[opendtv] Re: Nine ways Apple, Inc. just changed the landscape of consumer electronics

  • From: "John Willkie" <johnwillkie@xxxxxxxxxxxxx>
  • To: <opendtv@xxxxxxxxxxxxx>
  • Date: Thu, 11 Jan 2007 09:59:15 -0800

Thanks John.  I've never said that mobile video was DOA.

I say that it's not really a mass market, and probably won't ever be much of
one. Compared to traditional broadcasting. 
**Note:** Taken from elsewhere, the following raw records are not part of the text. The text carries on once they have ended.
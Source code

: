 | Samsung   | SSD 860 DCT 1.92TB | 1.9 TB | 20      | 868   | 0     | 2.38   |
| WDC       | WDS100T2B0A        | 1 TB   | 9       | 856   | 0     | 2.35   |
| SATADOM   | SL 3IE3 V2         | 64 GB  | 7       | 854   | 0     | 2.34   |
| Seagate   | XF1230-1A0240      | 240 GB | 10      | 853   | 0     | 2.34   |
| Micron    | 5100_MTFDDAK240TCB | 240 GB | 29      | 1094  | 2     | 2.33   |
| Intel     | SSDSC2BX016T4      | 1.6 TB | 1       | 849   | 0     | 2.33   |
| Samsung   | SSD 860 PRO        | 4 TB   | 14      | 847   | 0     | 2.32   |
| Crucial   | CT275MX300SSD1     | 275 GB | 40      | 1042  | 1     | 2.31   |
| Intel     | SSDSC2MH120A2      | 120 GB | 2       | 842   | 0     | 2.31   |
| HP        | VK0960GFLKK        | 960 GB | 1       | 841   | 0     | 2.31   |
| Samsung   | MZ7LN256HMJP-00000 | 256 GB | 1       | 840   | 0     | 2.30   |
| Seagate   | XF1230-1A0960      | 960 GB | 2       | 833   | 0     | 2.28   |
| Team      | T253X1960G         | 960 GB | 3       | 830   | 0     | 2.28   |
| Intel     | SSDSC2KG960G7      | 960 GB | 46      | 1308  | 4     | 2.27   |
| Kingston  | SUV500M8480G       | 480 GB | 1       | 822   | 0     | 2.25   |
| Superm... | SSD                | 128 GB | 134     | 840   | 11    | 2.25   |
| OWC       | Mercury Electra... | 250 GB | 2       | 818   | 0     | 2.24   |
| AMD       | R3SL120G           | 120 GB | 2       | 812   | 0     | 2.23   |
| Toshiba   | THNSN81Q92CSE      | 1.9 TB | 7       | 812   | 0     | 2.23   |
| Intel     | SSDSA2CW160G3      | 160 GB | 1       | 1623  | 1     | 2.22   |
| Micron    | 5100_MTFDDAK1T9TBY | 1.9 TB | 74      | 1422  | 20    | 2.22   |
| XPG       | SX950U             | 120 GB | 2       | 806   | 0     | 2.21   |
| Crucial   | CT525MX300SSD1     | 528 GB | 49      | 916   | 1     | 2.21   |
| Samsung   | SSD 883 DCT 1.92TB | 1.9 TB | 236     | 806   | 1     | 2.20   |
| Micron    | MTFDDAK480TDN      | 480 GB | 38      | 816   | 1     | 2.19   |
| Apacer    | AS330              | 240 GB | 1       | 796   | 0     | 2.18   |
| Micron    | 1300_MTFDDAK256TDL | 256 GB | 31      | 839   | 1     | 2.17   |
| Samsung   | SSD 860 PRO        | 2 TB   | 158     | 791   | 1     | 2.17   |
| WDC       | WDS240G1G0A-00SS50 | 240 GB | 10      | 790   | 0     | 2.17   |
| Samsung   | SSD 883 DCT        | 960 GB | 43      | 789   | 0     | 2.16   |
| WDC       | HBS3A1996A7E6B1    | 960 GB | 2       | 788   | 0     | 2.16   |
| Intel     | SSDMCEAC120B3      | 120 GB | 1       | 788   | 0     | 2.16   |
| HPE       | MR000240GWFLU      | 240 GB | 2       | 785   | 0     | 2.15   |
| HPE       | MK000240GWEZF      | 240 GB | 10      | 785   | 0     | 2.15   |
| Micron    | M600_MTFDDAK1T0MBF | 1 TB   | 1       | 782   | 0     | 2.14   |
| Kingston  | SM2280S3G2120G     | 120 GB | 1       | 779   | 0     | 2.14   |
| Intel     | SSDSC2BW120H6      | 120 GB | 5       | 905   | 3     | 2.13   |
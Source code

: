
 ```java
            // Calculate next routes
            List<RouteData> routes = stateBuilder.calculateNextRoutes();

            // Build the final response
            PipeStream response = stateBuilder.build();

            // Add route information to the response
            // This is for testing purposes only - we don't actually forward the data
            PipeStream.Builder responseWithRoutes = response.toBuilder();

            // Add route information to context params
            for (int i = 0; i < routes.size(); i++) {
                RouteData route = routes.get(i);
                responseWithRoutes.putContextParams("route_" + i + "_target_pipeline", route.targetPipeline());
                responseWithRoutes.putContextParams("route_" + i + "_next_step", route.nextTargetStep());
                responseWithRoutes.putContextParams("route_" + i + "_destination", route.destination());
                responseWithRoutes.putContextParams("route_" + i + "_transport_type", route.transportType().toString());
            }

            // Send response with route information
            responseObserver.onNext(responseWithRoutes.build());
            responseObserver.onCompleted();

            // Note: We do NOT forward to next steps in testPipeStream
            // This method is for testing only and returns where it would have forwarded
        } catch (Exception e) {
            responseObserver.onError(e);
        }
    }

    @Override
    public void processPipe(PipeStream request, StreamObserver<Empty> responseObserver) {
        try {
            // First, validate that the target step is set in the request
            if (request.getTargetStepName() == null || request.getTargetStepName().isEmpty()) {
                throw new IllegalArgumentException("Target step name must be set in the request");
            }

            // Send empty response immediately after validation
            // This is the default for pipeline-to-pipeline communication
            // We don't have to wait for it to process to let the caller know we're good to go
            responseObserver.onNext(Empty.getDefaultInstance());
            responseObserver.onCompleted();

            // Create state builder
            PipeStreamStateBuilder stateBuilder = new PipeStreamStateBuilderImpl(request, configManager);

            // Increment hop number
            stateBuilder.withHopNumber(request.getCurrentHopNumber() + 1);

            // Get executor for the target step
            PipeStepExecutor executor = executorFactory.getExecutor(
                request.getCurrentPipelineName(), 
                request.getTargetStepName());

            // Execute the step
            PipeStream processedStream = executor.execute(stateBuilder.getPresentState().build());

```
Years ago, I said (and provided an excel spreadsheet here for all to play
with) that it might be able to add 2% to a broadcaster's audience, day in
and day out.

Broadcasters are in the best position to serve that audience and to benefit
from it with the right service setup.  Cell providers are in a worse
position; they have to buy (or create) the content, they want to charge by
the minute, they have to navigate broadcaster's exclusivity to the most
desirable content.  Broadcasters already have the transmitters, the content,
the exclusivity, the local news and most are able to respond in a flash or
thrice.

As a professional consideration, I have made changes in my PSIP generation
systems so that they can serve A-VSB compliant transport streams. (I can't
provide any details, and the work is continuing.)

John Willkie

> -----Original Message-----
> From: opendtv-bounce@xxxxxxxxxxxxx [mailto:opendtv-bounce@xxxxxxxxxxxxx]
> On Behalf Of John Shutt
> Sent: Thursday, January 11, 2007 7:00 AM
> To: opendtv@xxxxxxxxxxxxx
> Subject: [opendtv] Re: Nine ways Apple, Inc. just changed the landscape of
> consumer electronics
> 
> I'm sure John W. is fully capable of defending his own positions, but to
> be
> fair, I think John's point has always been that there is no market from
> the
> commercial broadcaster's point of view for mobile video.
> 
> There clearly is a market for mobile video devices, with the money made in
> selling the hardware and subscriptions to the content.  There is no market
> for a broadcaster to create a stand alone mobile-only advertiser supported
> service.
> 
> On one level I can agree with John, but on another level I have to believe
> that in the long run more mobile video appliances would have been sold if
> we
> had an OTA digital transmission system that more easily supported mobile
> applications, even if not optimized for mobile.
> 
> Say what you will, but DVB-T can support less than perfect mobile
> reception
> as is, without any bitrate hits via tricks like HM-COFDM or interspersing
> DVB-H bits within a DVB-T transmission.  ATSC cannot be received mobily,
> and
> therefore must have an exclusive mobile-only bit robbing solution like A-
> VSB
> or E-VSB.
> 
> I know from our own station how much more reluctant we are to lease bits
> to
> PBS National Datacast knowing that it comes out of our useful payload than
> we were in leasing vertical interval space in our NTSC which was wasted
> anyway.  We would be equally reluctant to rob two 'normal' bits to
> transmit
> one 'mobile' bit to practically nobody.  That is why I am fairly certain
> that A-VSB will fail in the marketplace no matter how well it may work.